Penso soprattutto alla copertura finanziaria per i recenti
rinnovi contrattuali. Una voce che 'vale' più di un miliardo.
C'è poi l'esigenza indifferibile - ha proseguito Saitta - di
superare il limite oggi imposto alla spesa per personale.
Attualmente, nel 2018, non è possibile superare l'entità fissata
per questo bisogno nel 2004, addirittura riducendola dell'1,4%.
L'eliminazione di questo tetto, nella legge di bilancio deve
essere accompagnato dalle risorse per nuove assunzioni in tutte
le Regioni proprio perché il sistema sanitario è di fatto
stremato per la carenza di personale. Sono questi - ha spiegato
Saitta - solo i primi due aspetti che vogliamo sottoporre al
Governo proprio in vista della legge di bilancio".
   Priorità a cui l'assessore regionale affianca altri temi.
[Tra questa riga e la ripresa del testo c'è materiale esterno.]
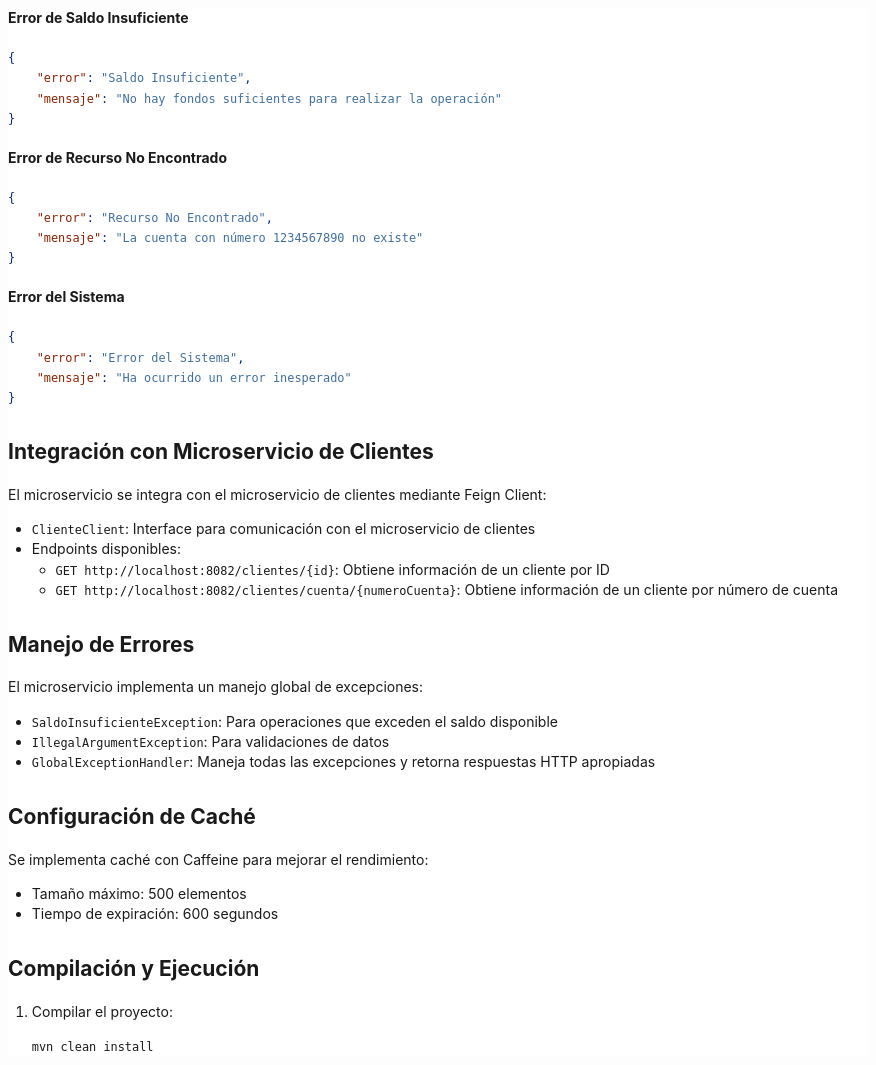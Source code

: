 #### Error de Saldo Insuficiente
```json
{
    "error": "Saldo Insuficiente",
    "mensaje": "No hay fondos suficientes para realizar la operación"
}
```

#### Error de Recurso No Encontrado
```json
{
    "error": "Recurso No Encontrado",
    "mensaje": "La cuenta con número 1234567890 no existe"
}
```

#### Error del Sistema
```json
{
    "error": "Error del Sistema",
    "mensaje": "Ha ocurrido un error inesperado"
}
```

## Integración con Microservicio de Clientes

El microservicio se integra con el microservicio de clientes mediante Feign Client:

- `ClienteClient`: Interface para comunicación con el microservicio de clientes
- Endpoints disponibles:
  - `GET http://localhost:8082/clientes/{id}`: Obtiene información de un cliente por ID
  - `GET http://localhost:8082/clientes/cuenta/{numeroCuenta}`: Obtiene información de un cliente por número de cuenta

## Manejo de Errores

El microservicio implementa un manejo global de excepciones:

- `SaldoInsuficienteException`: Para operaciones que exceden el saldo disponible
- `IllegalArgumentException`: Para validaciones de datos
- `GlobalExceptionHandler`: Maneja todas las excepciones y retorna respuestas HTTP apropiadas

## Configuración de Caché

Se implementa caché con Caffeine para mejorar el rendimiento:
- Tamaño máximo: 500 elementos
- Tiempo de expiración: 600 segundos

## Compilación y Ejecución

1. Compilar el proyecto:
   ```bash
   mvn clean install
   ```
"Basti ricordare - prosegue - il finanziamento per 2600 borse di
studio per i neolaureati medici specializzandi. Considerando che
questa operazione per avere risultati ha bisogno di 5 anni, c'è
l'esigenza di prevedere però sin dalla prossima legge di
bilancio una norma che permetta di introdurre nel sistema
sanitario i medici che stanno facendo la specializzazione
dell'ultimo anno. E questo è un intervento urgente a fronte di
molti reparti che stanno per chiudere proprio per mancanza di
medici di urgenza, ginecologi e anestesisti".
   Necessario, secondo Saitta, anche "mettere mano ad un Piano
degli investimenti in edilizia e tecnologia e prevedere un
finanziamento dedicato all'attuazione dei piani di cronicità,
rimodulando l'offerta sanitaria in funzione di una domanda nuova
legata all'incremento progressivo del numero dei cittadini
anziani. Infine va completato il finanziamento per i nuovi
Livelli essenziali di assistenza". "Si tratta - ha concluso - di
temi su cui ho riscontrato il massimo interesse da parte delle
organizzazioni sindacali e credo siano molti i punti di contatto
che gli stessi sindacati sottoporranno prossimamente al Governo.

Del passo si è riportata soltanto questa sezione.